[Plain-text document sources]

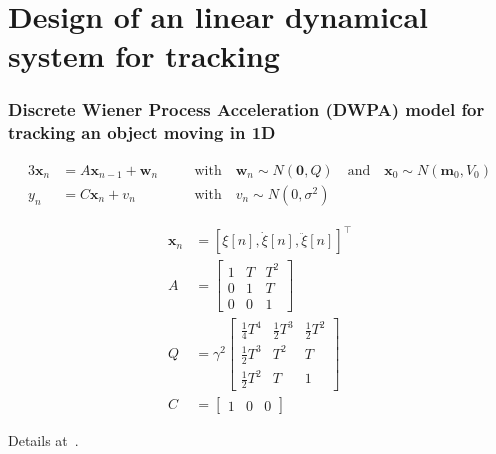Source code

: \section{Design of an linear dynamical system for tracking}

\begin{frame}
    \frametitle{Discrete Wiener Process Acceleration (DWPA) model for tracking
    an object moving in 1D}

    \small

    \begin{alignat*}{3}
        \mathbf{x}_n &= A\mathbf{x}_{n-1} + \mathbf{w}_n && \quad \text{with} \quad\mathbf{w}_n\sim N(\mathbf{0}, Q) \quad \text{and} \quad\mathbf{x}_0\sim N(\mathbf{m}_0, V_0)\\
        y_n &= C\mathbf{x}_{n} + v_n                     && \quad \text{with} \quad v_n\sim N(0, \sigma^2)
    \end{alignat*}

    \begin{align*}
        \mathbf{x}_n&=\left[\xi[n],\dot{\xi}[n],\ddot{\xi}[n]\right]^\intercal\\
        A&=\begin{bmatrix}
            1 & T & T^2\\
            0 & 1 & T\\
            0 & 0 & 1
        \end{bmatrix}\\
        Q&=\gamma^2\begin{bmatrix}
            \frac{1}{4}T^4&\frac{1}{2}T^3&\frac{1}{2}T^2\\
            \frac{1}{2}T^3&T^2&T\\
            \frac{1}{2}T^2&T&1
        \end{bmatrix}\\
        C&=\begin{bmatrix}
            1 & 0 &0
        \end{bmatrix}
    \end{align*}
    \vspace{-1.0cm}
    \par
    \hfill\tiny Details at~\citet{rapela26}.
    \normalsize

\end{frame}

*What to do:*
Which lines of the entries above contain the word "with"? Copy each of them.

*Answer to this exercise:*
        \mathbf{x}_n &= A\mathbf{x}_{n-1} + \mathbf{w}_n && \quad \text{with} \quad\mathbf{w}_n\sim N(\mathbf{0}, Q) \quad \text{and} \quad\mathbf{x}_0\sim N(\mathbf{m}_0, V_0)\\
        y_n &= C\mathbf{x}_{n} + v_n                     && \quad \text{with} \quad v_n\sim N(0, \sigma^2)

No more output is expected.